■ Brief
Please retype the data below line for line and leave out every picture.
*** Block opens ***
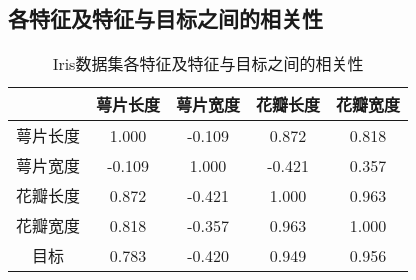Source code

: \documentclass[12pt,a4paper]{article}
\theoremstyle{definition}
\begin{document}
\subsection{各特征及特征与目标之间的相关性}

\begin{table}[H]
	\renewcommand\arraystretch{1.35}
	\caption{Iris数据集各特征及特征与目标之间的相关性}
	\label{tab:iris_co}
	\centering
	
	\begin{tabular}{c|cccc}
		\centering
		 & 萼片长度 & 萼片宽度 & 花瓣长度 & 花瓣宽度 \\
		\hline
		萼片长度 & 1.000 & -0.109 & 0.872 & 0.818 \\
		萼片宽度 & -0.109 & 1.000 & -0.421 & 0.357 \\
		花瓣长度 & 0.872 & -0.421 & 1.000 & 0.963 \\
		花瓣宽度 & 0.818 & -0.357 & 0.963 & 1.000 \\
		目标 & 0.783 & -0.420 & 0.949 & 0.956 \\
	\end{tabular}
\end{table}
\end{document}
*** Block closes ***
■ Response below
Source code

: \documentclass[12pt,a4paper]{article}
\theoremstyle{definition}
\begin{document}
\subsection{各特征及特征与目标之间的相关性}

\begin{table}[H]
	\renewcommand\arraystretch{1.35}
	\caption{Iris数据集各特征及特征与目标之间的相关性}
	\label{tab:iris_co}
	\centering
	
	\begin{tabular}{c|cccc}
		\centering
		 & 萼片长度 & 萼片宽度 & 花瓣长度 & 花瓣宽度 \\
		\hline
		萼片长度 & 1.000 & -0.109 & 0.872 & 0.818 \\
		萼片宽度 & -0.109 & 1.000 & -0.421 & 0.357 \\
		花瓣长度 & 0.872 & -0.421 & 1.000 & 0.963 \\
		花瓣宽度 & 0.818 & -0.357 & 0.963 & 1.000 \\
		目标 & 0.783 & -0.420 & 0.949 & 0.956 \\
	\end{tabular}
\end{table}
\end{document}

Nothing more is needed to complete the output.